__INPUT DATA__:
────────────────────
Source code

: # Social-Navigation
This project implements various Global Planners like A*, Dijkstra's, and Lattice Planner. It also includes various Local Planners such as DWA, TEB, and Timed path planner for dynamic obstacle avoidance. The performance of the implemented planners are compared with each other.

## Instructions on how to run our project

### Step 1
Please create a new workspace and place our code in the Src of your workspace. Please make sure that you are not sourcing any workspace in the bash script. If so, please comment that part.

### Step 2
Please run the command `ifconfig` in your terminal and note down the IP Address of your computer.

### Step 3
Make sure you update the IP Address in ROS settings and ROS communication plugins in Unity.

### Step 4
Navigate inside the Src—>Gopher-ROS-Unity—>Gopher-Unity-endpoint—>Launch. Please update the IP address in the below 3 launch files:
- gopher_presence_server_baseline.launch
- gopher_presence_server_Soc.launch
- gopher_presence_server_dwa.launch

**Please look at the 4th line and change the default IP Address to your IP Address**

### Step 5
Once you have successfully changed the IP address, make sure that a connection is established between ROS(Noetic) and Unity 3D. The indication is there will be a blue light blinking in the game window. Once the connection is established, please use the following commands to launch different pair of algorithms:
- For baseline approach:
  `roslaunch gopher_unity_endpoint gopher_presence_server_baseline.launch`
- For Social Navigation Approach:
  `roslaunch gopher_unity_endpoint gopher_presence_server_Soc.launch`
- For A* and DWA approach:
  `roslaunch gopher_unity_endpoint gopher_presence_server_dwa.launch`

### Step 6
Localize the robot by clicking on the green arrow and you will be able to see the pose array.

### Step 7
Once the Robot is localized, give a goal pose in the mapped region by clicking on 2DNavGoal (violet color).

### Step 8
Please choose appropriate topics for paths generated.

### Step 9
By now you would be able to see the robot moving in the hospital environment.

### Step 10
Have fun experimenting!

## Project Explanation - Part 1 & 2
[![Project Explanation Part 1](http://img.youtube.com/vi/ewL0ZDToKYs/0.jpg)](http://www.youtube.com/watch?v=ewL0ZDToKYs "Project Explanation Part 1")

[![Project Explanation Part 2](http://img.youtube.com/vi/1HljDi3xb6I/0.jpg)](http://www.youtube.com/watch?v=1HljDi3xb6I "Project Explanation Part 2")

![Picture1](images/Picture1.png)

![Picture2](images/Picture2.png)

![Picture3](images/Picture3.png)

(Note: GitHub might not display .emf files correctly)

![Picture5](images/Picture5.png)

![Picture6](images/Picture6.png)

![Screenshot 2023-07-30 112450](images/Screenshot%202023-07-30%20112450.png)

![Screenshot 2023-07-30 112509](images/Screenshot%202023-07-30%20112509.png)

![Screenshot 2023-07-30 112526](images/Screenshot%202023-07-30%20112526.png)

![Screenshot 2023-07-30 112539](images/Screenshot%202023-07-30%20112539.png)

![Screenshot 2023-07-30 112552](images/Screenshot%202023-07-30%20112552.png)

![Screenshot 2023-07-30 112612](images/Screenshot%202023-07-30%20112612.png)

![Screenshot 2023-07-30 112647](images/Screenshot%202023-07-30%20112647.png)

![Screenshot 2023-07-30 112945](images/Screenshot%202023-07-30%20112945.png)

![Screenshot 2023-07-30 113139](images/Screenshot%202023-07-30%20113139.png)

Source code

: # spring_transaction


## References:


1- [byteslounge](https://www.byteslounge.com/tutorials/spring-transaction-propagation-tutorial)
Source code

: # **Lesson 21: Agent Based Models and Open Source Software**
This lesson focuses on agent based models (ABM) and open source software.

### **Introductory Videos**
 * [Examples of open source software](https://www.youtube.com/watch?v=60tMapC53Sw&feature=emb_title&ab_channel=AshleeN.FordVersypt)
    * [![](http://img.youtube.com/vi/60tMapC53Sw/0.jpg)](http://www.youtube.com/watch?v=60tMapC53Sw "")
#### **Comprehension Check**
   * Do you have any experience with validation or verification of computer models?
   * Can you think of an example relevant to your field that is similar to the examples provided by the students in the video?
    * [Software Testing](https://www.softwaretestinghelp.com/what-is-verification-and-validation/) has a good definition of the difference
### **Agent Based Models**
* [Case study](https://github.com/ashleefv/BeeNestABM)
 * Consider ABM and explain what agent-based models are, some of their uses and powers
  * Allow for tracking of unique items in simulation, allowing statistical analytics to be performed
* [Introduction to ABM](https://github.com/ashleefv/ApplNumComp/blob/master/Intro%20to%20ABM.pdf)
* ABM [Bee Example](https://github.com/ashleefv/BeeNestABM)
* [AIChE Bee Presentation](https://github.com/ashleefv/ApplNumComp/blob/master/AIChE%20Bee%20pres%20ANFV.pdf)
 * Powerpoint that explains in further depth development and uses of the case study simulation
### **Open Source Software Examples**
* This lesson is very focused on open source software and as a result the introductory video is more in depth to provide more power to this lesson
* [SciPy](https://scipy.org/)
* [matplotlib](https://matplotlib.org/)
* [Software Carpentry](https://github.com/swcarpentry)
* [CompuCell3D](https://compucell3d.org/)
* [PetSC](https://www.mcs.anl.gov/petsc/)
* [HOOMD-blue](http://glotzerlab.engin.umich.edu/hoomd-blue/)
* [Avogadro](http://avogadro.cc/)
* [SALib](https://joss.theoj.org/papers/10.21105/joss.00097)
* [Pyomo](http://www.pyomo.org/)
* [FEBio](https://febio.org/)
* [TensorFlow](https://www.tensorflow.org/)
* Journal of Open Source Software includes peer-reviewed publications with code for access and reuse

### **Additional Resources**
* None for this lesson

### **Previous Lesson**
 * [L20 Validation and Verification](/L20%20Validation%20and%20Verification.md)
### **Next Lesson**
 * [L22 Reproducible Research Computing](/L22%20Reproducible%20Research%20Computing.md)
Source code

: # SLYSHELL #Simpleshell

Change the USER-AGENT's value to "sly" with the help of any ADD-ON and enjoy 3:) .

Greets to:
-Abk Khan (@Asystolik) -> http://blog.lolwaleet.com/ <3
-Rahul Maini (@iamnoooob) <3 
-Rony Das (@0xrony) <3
────────────────────
__EXERCISE OBJECTIVE__: Copy out every record again, letter for letter.

__OUTPUT FOR THIS EXERCISE__:
Source code

: # Social-Navigation
This project implements various Global Planners like A*, Dijkstra's, and Lattice Planner. It also includes various Local Planners such as DWA, TEB, and Timed path planner for dynamic obstacle avoidance. The performance of the implemented planners are compared with each other.

## Instructions on how to run our project

### Step 1
Please create a new workspace and place our code in the Src of your workspace. Please make sure that you are not sourcing any workspace in the bash script. If so, please comment that part.

### Step 2
Please run the command `ifconfig` in your terminal and note down the IP Address of your computer.

### Step 3
Make sure you update the IP Address in ROS settings and ROS communication plugins in Unity.

### Step 4
Navigate inside the Src—>Gopher-ROS-Unity—>Gopher-Unity-endpoint—>Launch. Please update the IP address in the below 3 launch files:
- gopher_presence_server_baseline.launch
- gopher_presence_server_Soc.launch
- gopher_presence_server_dwa.launch

**Please look at the 4th line and change the default IP Address to your IP Address**

### Step 5
Once you have successfully changed the IP address, make sure that a connection is established between ROS(Noetic) and Unity 3D. The indication is there will be a blue light blinking in the game window. Once the connection is established, please use the following commands to launch different pair of algorithms:
- For baseline approach:
  `roslaunch gopher_unity_endpoint gopher_presence_server_baseline.launch`
- For Social Navigation Approach:
  `roslaunch gopher_unity_endpoint gopher_presence_server_Soc.launch`
- For A* and DWA approach:
  `roslaunch gopher_unity_endpoint gopher_presence_server_dwa.launch`

### Step 6
Localize the robot by clicking on the green arrow and you will be able to see the pose array.

### Step 7
Once the Robot is localized, give a goal pose in the mapped region by clicking on 2DNavGoal (violet color).

### Step 8
Please choose appropriate topics for paths generated.

### Step 9
By now you would be able to see the robot moving in the hospital environment.

### Step 10
Have fun experimenting!

## Project Explanation - Part 1 & 2
[![Project Explanation Part 1](http://img.youtube.com/vi/ewL0ZDToKYs/0.jpg)](http://www.youtube.com/watch?v=ewL0ZDToKYs "Project Explanation Part 1")

[![Project Explanation Part 2](http://img.youtube.com/vi/1HljDi3xb6I/0.jpg)](http://www.youtube.com/watch?v=1HljDi3xb6I "Project Explanation Part 2")

![Picture1](images/Picture1.png)

![Picture2](images/Picture2.png)

![Picture3](images/Picture3.png)

(Note: GitHub might not display .emf files correctly)

![Picture5](images/Picture5.png)

![Picture6](images/Picture6.png)

![Screenshot 2023-07-30 112450](images/Screenshot%202023-07-30%20112450.png)

![Screenshot 2023-07-30 112509](images/Screenshot%202023-07-30%20112509.png)

![Screenshot 2023-07-30 112526](images/Screenshot%202023-07-30%20112526.png)

![Screenshot 2023-07-30 112539](images/Screenshot%202023-07-30%20112539.png)

![Screenshot 2023-07-30 112552](images/Screenshot%202023-07-30%20112552.png)

![Screenshot 2023-07-30 112612](images/Screenshot%202023-07-30%20112612.png)

![Screenshot 2023-07-30 112647](images/Screenshot%202023-07-30%20112647.png)

![Screenshot 2023-07-30 112945](images/Screenshot%202023-07-30%20112945.png)

![Screenshot 2023-07-30 113139](images/Screenshot%202023-07-30%20113139.png)

Source code

: # spring_transaction


## References:


1- [byteslounge](https://www.byteslounge.com/tutorials/spring-transaction-propagation-tutorial)
Source code

: # **Lesson 21: Agent Based Models and Open Source Software**
This lesson focuses on agent based models (ABM) and open source software.

### **Introductory Videos**
 * [Examples of open source software](https://www.youtube.com/watch?v=60tMapC53Sw&feature=emb_title&ab_channel=AshleeN.FordVersypt)
    * [![](http://img.youtube.com/vi/60tMapC53Sw/0.jpg)](http://www.youtube.com/watch?v=60tMapC53Sw "")
#### **Comprehension Check**
   * Do you have any experience with validation or verification of computer models?
   * Can you think of an example relevant to your field that is similar to the examples provided by the students in the video?
    * [Software Testing](https://www.softwaretestinghelp.com/what-is-verification-and-validation/) has a good definition of the difference
### **Agent Based Models**
* [Case study](https://github.com/ashleefv/BeeNestABM)
 * Consider ABM and explain what agent-based models are, some of their uses and powers
  * Allow for tracking of unique items in simulation, allowing statistical analytics to be performed
* [Introduction to ABM](https://github.com/ashleefv/ApplNumComp/blob/master/Intro%20to%20ABM.pdf)
* ABM [Bee Example](https://github.com/ashleefv/BeeNestABM)
* [AIChE Bee Presentation](https://github.com/ashleefv/ApplNumComp/blob/master/AIChE%20Bee%20pres%20ANFV.pdf)
 * Powerpoint that explains in further depth development and uses of the case study simulation
### **Open Source Software Examples**
* This lesson is very focused on open source software and as a result the introductory video is more in depth to provide more power to this lesson
* [SciPy](https://scipy.org/)
* [matplotlib](https://matplotlib.org/)
* [Software Carpentry](https://github.com/swcarpentry)
* [CompuCell3D](https://compucell3d.org/)
* [PetSC](https://www.mcs.anl.gov/petsc/)
* [HOOMD-blue](http://glotzerlab.engin.umich.edu/hoomd-blue/)
* [Avogadro](http://avogadro.cc/)
* [SALib](https://joss.theoj.org/papers/10.21105/joss.00097)
* [Pyomo](http://www.pyomo.org/)
* [FEBio](https://febio.org/)
* [TensorFlow](https://www.tensorflow.org/)
* Journal of Open Source Software includes peer-reviewed publications with code for access and reuse

### **Additional Resources**
* None for this lesson

### **Previous Lesson**
 * [L20 Validation and Verification](/L20%20Validation%20and%20Verification.md)
### **Next Lesson**
 * [L22 Reproducible Research Computing](/L22%20Reproducible%20Research%20Computing.md)
Source code

: # SLYSHELL #Simpleshell

Change the USER-AGENT's value to "sly" with the help of any ADD-ON and enjoy 3:) .

Greets to:
-Abk Khan (@Asystolik) -> http://blog.lolwaleet.com/ <3
-Rahul Maini (@iamnoooob) <3 
-Rony Das (@0xrony) <3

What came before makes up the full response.